They keep running until they are done. However, their submission of workloads to 
their queues has no effect, of course.
Maybe I should explain how this works from the userspace POV. When the userspace 
app wants to submit a work to the queue, it writes to 2 different locations, the 
doorbell and a wptr shadow (which is in system memory, viewable by the GPU). 
Every write to the doorbell triggers the CP (and other stuff) in the GPU. The CP 
then checks if the doorbell's queue is mapped. If so, than it handles this 
write. If not, it simply ignores it.
So, when we do unmap queues, the CP will ignore the doorbell writes by the 
userspace app, however the app will not know that (unless it specifically waits 
for results). When the queue is re-mapped, the CP will take the wptr shadow and 
use that to re-synchronize itself with the queue.

>
> Otherwise, infrastructre inside radeon would be needed to force this queue
> unmap on bo_pin failure so gfx pinning can be retry.
If we fail to bo_pin than we of course unmap the queue and return -ENOMEM.
I would like to add another information here that is relevant.

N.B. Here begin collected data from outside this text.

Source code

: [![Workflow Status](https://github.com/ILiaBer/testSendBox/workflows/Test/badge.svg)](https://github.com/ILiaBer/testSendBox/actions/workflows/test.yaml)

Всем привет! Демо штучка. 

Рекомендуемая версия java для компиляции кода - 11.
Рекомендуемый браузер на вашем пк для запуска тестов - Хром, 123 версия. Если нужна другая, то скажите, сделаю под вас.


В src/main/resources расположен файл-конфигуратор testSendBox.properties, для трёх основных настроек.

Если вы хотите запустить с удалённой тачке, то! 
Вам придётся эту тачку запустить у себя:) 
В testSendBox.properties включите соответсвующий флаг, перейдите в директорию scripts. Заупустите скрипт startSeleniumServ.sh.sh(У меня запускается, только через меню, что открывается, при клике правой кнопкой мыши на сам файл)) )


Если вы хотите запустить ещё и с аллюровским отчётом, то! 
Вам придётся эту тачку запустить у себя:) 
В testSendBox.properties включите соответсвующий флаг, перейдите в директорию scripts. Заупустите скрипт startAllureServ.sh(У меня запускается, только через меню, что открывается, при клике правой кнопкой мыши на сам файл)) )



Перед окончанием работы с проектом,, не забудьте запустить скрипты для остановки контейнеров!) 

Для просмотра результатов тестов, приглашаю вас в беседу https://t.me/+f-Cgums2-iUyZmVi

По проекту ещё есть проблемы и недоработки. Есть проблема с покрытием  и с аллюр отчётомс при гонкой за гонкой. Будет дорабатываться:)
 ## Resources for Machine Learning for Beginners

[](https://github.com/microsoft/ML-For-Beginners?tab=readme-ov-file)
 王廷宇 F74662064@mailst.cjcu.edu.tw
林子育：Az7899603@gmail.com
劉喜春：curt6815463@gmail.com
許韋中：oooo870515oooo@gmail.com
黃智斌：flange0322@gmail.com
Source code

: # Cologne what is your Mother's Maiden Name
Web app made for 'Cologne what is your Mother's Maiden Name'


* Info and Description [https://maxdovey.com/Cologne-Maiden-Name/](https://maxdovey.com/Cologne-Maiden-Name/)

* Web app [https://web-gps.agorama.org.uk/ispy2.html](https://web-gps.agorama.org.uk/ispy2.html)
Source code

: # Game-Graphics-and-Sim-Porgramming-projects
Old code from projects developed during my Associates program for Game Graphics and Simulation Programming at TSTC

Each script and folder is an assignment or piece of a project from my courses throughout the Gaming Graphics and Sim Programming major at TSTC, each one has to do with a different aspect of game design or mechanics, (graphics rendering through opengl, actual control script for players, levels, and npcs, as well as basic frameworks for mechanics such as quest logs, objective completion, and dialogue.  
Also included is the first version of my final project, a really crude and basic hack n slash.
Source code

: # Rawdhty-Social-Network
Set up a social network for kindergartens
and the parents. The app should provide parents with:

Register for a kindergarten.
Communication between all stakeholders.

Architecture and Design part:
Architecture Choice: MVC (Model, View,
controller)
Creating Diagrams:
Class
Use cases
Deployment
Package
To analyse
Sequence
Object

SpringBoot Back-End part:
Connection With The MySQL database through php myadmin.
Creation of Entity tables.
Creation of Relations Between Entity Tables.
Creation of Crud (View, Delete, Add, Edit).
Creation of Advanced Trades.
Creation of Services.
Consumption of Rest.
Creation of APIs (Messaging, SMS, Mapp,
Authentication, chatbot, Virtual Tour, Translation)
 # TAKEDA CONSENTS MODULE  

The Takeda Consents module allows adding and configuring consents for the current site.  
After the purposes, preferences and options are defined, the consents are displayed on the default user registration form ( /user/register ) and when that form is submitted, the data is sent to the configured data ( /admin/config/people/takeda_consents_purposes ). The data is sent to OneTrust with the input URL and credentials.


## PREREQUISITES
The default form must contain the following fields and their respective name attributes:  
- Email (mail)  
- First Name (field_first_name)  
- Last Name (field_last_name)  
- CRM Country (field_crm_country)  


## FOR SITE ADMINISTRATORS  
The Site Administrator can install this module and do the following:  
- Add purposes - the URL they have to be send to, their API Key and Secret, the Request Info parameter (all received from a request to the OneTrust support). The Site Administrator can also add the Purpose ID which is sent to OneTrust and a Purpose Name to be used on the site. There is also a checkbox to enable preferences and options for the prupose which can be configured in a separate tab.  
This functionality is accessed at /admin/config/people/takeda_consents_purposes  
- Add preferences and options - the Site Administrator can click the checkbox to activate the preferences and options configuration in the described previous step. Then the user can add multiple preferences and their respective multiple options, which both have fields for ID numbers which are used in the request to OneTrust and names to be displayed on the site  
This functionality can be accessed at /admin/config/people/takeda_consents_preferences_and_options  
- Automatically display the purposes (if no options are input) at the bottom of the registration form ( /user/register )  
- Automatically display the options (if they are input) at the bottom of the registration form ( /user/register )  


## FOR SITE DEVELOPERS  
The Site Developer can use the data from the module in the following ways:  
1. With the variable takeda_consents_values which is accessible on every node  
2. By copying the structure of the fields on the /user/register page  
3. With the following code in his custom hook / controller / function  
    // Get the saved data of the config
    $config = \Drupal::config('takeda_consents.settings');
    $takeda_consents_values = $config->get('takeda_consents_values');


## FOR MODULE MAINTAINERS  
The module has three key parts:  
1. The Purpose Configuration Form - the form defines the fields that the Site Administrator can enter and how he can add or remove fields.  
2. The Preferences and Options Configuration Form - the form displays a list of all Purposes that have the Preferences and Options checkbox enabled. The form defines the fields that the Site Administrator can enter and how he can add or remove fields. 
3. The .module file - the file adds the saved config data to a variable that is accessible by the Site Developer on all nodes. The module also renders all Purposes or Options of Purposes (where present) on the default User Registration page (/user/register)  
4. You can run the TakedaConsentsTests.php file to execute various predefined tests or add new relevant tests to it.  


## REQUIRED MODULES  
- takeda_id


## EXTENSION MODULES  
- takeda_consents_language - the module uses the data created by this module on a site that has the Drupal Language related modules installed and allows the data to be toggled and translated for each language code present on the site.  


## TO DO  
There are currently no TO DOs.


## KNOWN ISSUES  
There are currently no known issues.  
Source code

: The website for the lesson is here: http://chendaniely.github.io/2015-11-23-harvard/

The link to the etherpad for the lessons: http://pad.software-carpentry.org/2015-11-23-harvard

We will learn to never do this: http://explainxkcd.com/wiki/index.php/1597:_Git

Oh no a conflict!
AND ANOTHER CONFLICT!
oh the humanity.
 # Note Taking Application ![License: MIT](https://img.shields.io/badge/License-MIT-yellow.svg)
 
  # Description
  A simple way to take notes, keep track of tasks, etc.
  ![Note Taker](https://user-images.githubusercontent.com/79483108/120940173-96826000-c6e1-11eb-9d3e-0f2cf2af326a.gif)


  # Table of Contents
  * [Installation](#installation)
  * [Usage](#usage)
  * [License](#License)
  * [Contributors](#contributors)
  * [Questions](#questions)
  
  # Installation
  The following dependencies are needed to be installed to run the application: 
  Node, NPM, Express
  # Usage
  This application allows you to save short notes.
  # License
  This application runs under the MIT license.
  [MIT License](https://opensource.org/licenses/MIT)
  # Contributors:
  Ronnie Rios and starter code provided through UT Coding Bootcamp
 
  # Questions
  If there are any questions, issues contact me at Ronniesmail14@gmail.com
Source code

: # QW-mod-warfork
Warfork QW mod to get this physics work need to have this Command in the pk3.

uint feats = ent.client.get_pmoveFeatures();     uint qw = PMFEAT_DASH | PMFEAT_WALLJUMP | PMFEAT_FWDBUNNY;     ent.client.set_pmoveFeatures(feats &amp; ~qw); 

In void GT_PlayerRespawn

I checked the 
code again, and the "mqd per userspace queue" allocation is done only on 
RADEON_GEM_DOMAIN_GTT, which AFAIK is *system memory* that is also mapped (and 
pinned) on the GART address space. Does that still counts as GPU memory from 
your POV ? Are you really concern about GART address space being exhausted ?

Moreover, in all of our code, I don't see us using RADEON_GEM_DOMAIN_VRAM. We 
have a function in radeon_kfd.c called pool_to_domain, and you can see there 
that we map KGD_POOL_FRAMEBUFFER to RADEON_GEM_DOMAIN_VRAM. However, if you 
search for KGD_POOL_FRAMEBUFFER, you will see that we don't use it anywhere.
>
> Also how do you cope with doorbell exhaustion ? Do you just plan to error out ?
> In which case this is another DDOS vector but only affecting the gpu.
Yes, we plan to error out, but I don't see how we can defend from that. For a 
single process, we limit the queues to be 1K (as we assign 1 doorbell page per 
process, and each doorbell is 4 bytes). However, if someone would fork a lot of 
processes, and each of them will register and open 1K queues, than that would be 
a problem. But how can we recognize such an event and differentiate it from 
normal operation ? Did you have something specific in mind ?
>
> And there is many other questions that need answer, like my kernel memory map
> question because as of right now i assume that kfd allow any thread on the gpu
> to access any kernel memory.
Actually, no. We don't allow any access from gpu kernels to the Linux kernel 
memory.

Let me explain more. In KV, the GPU is responsible of telling the IOMMU whether 
the access is privileged or not. If the access is privileged, than the IOMMU can 
allow the GPU to access kernel memory. However, we never configure the GPU in 
our driver to issue privileged accesses. In CZ, this is solved by configuring 
the IOMMU to not allow privileged accesses.

>
> Otherthings are how ill formated packet are handled by the hardware ? I do not
> see any mecanism to deal with SIGBUS or SIGFAULT.
You are correct when you say you don't see any mechanism. We are now developing 
it :) Basically, there will be two new modules. The first one is the event 
module, which is already written and working. The second module is the exception 
handling module, which is now being developed and will be build upon the event 
module. The exception handling module will take care of ill formated packets and 
other exceptions from the GPU (that are not handled by radeon).
>
>
> Also it is a worrisome prospect of seeing resource management completely ignore
> for future AMD hardware. Kernel exist for a reason ! Kernel main purpose is to
> provide resource management if AMD fails to understand that, this is not looking
> good on long term and i expect none of the HSA technology will get momentum and
> i would certainly advocate against any use of it inside product i work on.
>
So I made a mistake in writing that: "Not in KV, and I guess not in CZ as well" 
and I apologize for misleading you. What I needed to write was:

"In KV, as a first generation HSA APU, we have limited ability to allow the 
kernel to preempt at any time and control user queue priority. However, in CZ we 
have dramatically improved control and resource management capabilities, that 
will allow the kernel to preempt at any time and also control user queue priority."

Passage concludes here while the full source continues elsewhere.